Und auch in der finalen Doppelrunde war Tomi wieder eigens aus Finnland angereist. Gegen St. Pauli bekam er es mit dem spielstarken polnischen GM Bartosz Socko zu tun – es sollte die längste Partie dieses spannenden Kampfes werden. Bei Tomis heroischer Verteidigung war fast seine gesamte Bedenkzeit draufgegangen, am Ende lebte er nur noch von den 30 Sekunden Zeitzuschlag pro Zug – und das bei einem so schwierigen Endspiel, in dem Sockos Freibauer es schon auf die vorletzte Reihe geschafft hatte! Im 64. Zug verpasste Tomi schließlich den einzigen Rettungszug.

Nur ein Zug hält für Schwarz remis! Welcher?

Endstand: 4,5:3,5 für St. Pauli. Dabei hatten wir nach vier Stunden Spielzeit schon mit 3,5:2,5 Punkten in Führung gelegen. Christian Richter hatte nach eigenen Worten gegen einen Isolani „wohl symbolischen Vorteil“, es zeichnete sich aber Zeitknappheit ab und so endete diese Partie ebenso rasch remis wie bei Collin Colbow, der mit Schwarz spielend eine Zugwiederholung forcieren konnte.

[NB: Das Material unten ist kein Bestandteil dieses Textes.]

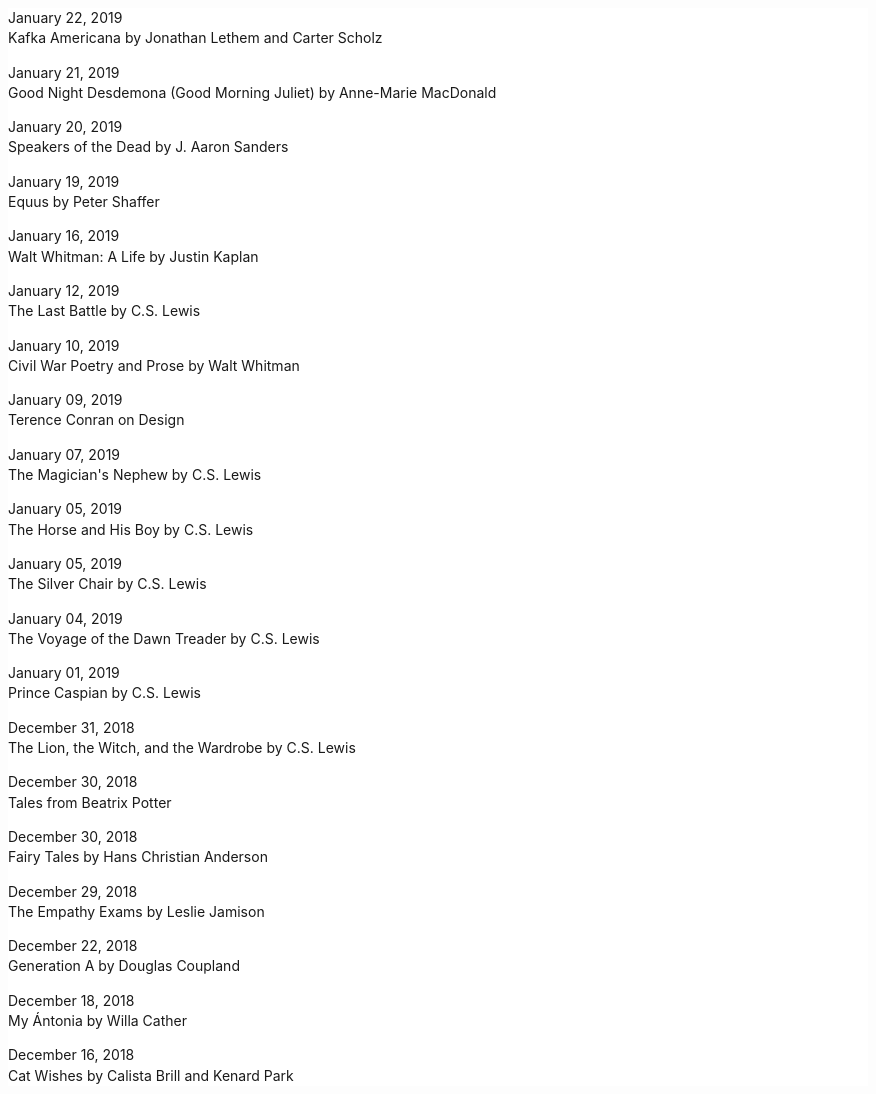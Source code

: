 January 22, 2019  
Kafka Americana by Jonathan Lethem and Carter Scholz

January 21, 2019  
Good Night Desdemona (Good Morning Juliet) by Anne-Marie MacDonald

January 20, 2019  
Speakers of the Dead by J. Aaron Sanders

January 19, 2019  
Equus by Peter Shaffer

January 16, 2019  
Walt Whitman: A Life by Justin Kaplan

January 12, 2019  
The Last Battle by C.S. Lewis

January 10, 2019  
Civil War Poetry and Prose by Walt Whitman

January 09, 2019  
Terence Conran on Design

January 07, 2019  
The Magician's Nephew by C.S. Lewis

January 05, 2019  
The Horse and His Boy by C.S. Lewis

January 05, 2019  
The Silver Chair by C.S. Lewis

January 04, 2019  
The Voyage of the Dawn Treader by C.S. Lewis

January 01, 2019  
Prince Caspian by C.S. Lewis

December 31, 2018  
The Lion, the Witch, and the Wardrobe by C.S. Lewis

December 30, 2018  
Tales from Beatrix Potter

December 30, 2018  
Fairy Tales by Hans Christian Anderson

December 29, 2018  
The Empathy Exams by Leslie Jamison

December 22, 2018  
Generation A by Douglas Coupland

December 18, 2018  
My Ántonia by Willa Cather

December 16, 2018  
Cat Wishes by Calista Brill and Kenard Park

Jonathan Carlstedt bekam als Weißspieler gegen St. Paulis Benedict Krause eine Dubow-Variante mit vertauschten Farben aufs Brett, die er zuletzt auch mit Schwarz hin und wieder angestrebt hat. Dank der Dubow-Variante erfuhr die Tarrasch-Verteidigung zuletzt eine gewisse Renaissance, die Hauptvariante hat eine starke Remis-Tendenz. Die Frage war jedoch, ob Jonny mit Weiß etwas aus seinem Mehrtempo machen könnte. O-Ton Jonny: „Ich dachte, ich hätte das Bauernopfer vor dem Damentausch noch in meiner Analyse gehabt. Der kleine, aber wichtige Unterschied war jedoch der Einschub Te1 und Te8. Das bedeutete, dass ich nach f6 kein Lh6 mit Tempo hatte. Anschließend war nicht mehr als Remis drin. Ich war eher derjenige, der aufpassen musste, nicht noch Probleme zu bekommen. Das Remis hat mich geärgert. Ich halte Benedict zwar für den stärkeren Spieler, aber in einem so wichtigen Kampf eine Weißpartie ohne richtigen Kampf Remis geben zu müssen ist ärgerlich.“

Sven Joachim konnte Paulis Frank Sawatzki schon im dritten Zug überraschen, indem er nach 1.e4 c5 2.Sf3 Sc6 seinen Läufer – schwupps! – einfach mal nach c4 stellte. Was ja relativ ungewöhnlich ist gegen Sizilianisch.

Einfach mal 3.Lc4!?

Sven zum weiteren Verlauf: „Da er den kritischen Varianten auswich, erhielt ich einen bequemen Vorteil, den ich beginnend mit 11.Lxe6 allerdings wieder vergab. Der Wendepunkt war der schreckliche Zug 19...Se5?, mit dem sich Schwarz aller aktiven Möglichkeiten beraubte. Danach konnte ich auf der c-Linie ein Spiel auf ein Tor aufziehen, was noch sehr lange hätte dauern können, wenn Sawatzki nicht mit 25...Tc8 erneut fehlgegriffen hätte, wonach der Bauer e5 forciert verloren ging.“

Alexander Markgraf, der wie Tomi in der Doppelrunde zuvor in Berlin ebenfalls eingesprungen war und einen wertvollen Punkt geholt hatte, saß diesmal Großmeister Igor Janik gegenüber. Mit Weiß gegen Caro-Kann spielend sah es zunächst ganz gut aus für Alexander, ehe er vom rechten Weg abkam und durch Zeitüberschreitung verlor.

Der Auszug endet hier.